L’AS Menora est né est 1963 à Strasbourg. Dans cette ville, sont arrivées de nombreuses familles venant du Maroc et d’Algérie à la fin du protectorat français au Maroc et de la Guerre d’Algérie, accueillies par la communauté juive de Strasbourg avec un grand élan de solidarité puisqu’elle s’était chargée de trouver du travail et un logement à ces familles.
Il y a deux grands précurseurs dans la création du club : monsieur Jean Kahn, qui a eu une trajectoire politique nationale, et un philosophe : André Neher, qui avait eu la lumineuse idée de dire qu’il était bien de recueillir ces familles mais qu’il ne fallait pas pour autant laisser les enfants traîner dehors et qu’il fallait les occuper, en partie par le sport. C’est ainsi que l’AS Menora a été créé, pour accueillir tous ces enfants des familles nombreuses arrivées du Maroc et d’Algérie. Aussi, comme l’ambiance à l’intérieur du club dupliquait l’ambiance qui régnait dans ces pays, très rapidement, des gens de confession non-juive sont venus dans ce club et l’ont animé de la même façon. Ce fut dès le départ un lieu de rendez-vous de la population strasbourgeoise juive d’origine Pied-Noir ainsi que les autres Pieds-Noirs ou non.
Sur le plan du football, à quel échelon évolue le club aujourd’hui ?
Au niveau du football nous avons trois équipes seniors en ligue d’Alsace : une en promotion, une en troisième division, une en promotion d’honneur et toutes les équipes de jeunes en moins de 18 ans. Nous sommes aussi un club omnisports puisqu’il y a du basket avec une équipe senior masculin et une autre féminine en plus des catégories jeunes.
Aujourd’hui, avez-vous une politique globale pour l’AS Menora ?
Initialement, nous voulons bien sûr faire du sport. Mais quand, comment et avec qui c’est la philosophie du club.

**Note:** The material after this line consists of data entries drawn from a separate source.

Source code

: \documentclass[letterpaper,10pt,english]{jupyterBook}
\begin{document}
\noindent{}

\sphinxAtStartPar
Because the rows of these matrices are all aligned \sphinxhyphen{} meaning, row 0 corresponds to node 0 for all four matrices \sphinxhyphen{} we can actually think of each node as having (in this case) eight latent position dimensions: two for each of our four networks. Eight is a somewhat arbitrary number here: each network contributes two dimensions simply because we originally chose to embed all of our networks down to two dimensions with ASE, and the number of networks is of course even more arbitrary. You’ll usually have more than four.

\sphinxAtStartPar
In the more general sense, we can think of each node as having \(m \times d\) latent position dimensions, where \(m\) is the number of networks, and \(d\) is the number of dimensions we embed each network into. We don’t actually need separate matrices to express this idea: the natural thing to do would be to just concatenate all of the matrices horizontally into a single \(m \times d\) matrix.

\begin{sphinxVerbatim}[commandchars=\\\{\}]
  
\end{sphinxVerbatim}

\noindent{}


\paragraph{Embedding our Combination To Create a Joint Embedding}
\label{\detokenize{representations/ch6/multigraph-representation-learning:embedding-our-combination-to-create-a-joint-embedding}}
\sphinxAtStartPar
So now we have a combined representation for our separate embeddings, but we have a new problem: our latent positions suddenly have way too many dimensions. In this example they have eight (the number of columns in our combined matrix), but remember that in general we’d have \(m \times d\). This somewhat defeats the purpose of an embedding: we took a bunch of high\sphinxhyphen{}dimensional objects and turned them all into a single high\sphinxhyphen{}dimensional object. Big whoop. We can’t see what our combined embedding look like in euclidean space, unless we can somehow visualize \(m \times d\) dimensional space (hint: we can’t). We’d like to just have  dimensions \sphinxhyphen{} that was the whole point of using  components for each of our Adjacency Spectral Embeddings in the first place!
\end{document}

Notre philosophie est justement que ce club soit ouvert à tout le monde, sans aucune discrimination, tous ceux qui veulent jouer au foot ou au basket seront les bienvenus chez nous. La tradition se perpétue, c’est bien pour cela que dans nos équipes évoluent tous les dimanches ou dans la semaine à l’entraînement des juifs, des musulmans et des personnes d’autres confessions ou horizons. C’est comme ça que cela a commencé et c’est l’état du club actuellement.
Avez-vous rencontré certaines oppositions à ce projet ?
Il n’y a jamais eu de réelle opposition car personne ne pouvait nous imposer de faire autrement. Mais au début dans les années 1960 quand le club a été créé, il a beaucoup souffert d’un antisémitisme local, peut-être dû à l’histoire de la région et une certaine mentalité, mais cela n’a pas empêché les gens de nous rejoindre. Maintenant, l’antisémitisme autour du club s’est nettement calmé mais le problème qui a pu ressurgir est la transposition du conflit du Moyen-Orient en France.
Quand tout y est calme ça se passe très bien, quand c’est chaud ça se passe également très bien mais il faut savoir qu’il y a une dizaine d’années, à l’occasion de la première Intifada, trois joueurs du club présents depuis deux mois ont décidé de quitter l’AS Menora par solidarité avec ce qui se passait en Palestine. Cela a été le seul accroc sur cinquante ans de vie du club, je ne pense pas que ce soit très méchant, d’autant plus que ces gens étaient avec nous depuis deux mois donc ne connaissaient pas le club et n’avaient encore rien vécu avec nous. Ils sont partis, ça s’est arrêté là pour nous même si ça avait fait un grand buzz alors que finalement il ne s’est rien passé d’extraordinaire. Pour ma part, en plaisantant, que ce soit un black qui fasse une passe à un feuj ou l’inverse du moment que le ballon arrive je suis satisfait.

“Voilà notre objectif :

que les gens se rencontrent“

Et aujourd’hui, sur un plan local, comment êtes-vous vu par la population ou même les élus ?
Nous sommes bien vus par les élus, on ne peut pas témoigner du contraire puisqu’avec l’arrivée du tram dans le quartier du club le terrain a été entièrement refait, remplacé par un terrain synthétique, parce qu’il avait dû être détruit à l’époque. Cette arrivée du tram a aussi permis de remplacer nos installations par un magnifique complexe, en plus du hall de basket refait. On peut dire que les politiques accordent de l’importance à notre club. Au niveau de la région et du sport, il est évident que tout le monde sait que l’AS Menora est initialement le club de la communauté juive mais qui cherche à faire jouer des gens d’origines et de confessions différentes, c’est connu par les différents pratiquants de la région et les différentes ligues évidemment.
Avez-vous l’impression d’être délaissé par les médias qui préfèrent insister sur les mauvais points d’une revendication d’une identité au sein du sport ?
Quand je suis convaincu de quelque chose, je le fais. Je veux amener une pierre à l’édifice d’une société unie qui veut se nourrir des différences des uns ou des autres, c’est comme cela que je conçois la vie dans la société. Après, que cela puisse plaire ou non aux médias ce n’est vraiment pas mon problème. Les journalistes veulent toujours chercher ce qui accroche, il faut être tout de même prudent. Nous ne faisons pas ça pour que l’on parle de nous, nous faisons ça car nous sommes persuadés que la société doit vivre comme cela et que ce n’est pas le cas aujourd’hui, la preuve avec certains quartiers très chauds ou des banlieues sensibles ou encore que certaines personnes aient du mal à trouver du boulot car ils s’appellent Mohamed ou Mamadou, on essaie de faire les choses autrement.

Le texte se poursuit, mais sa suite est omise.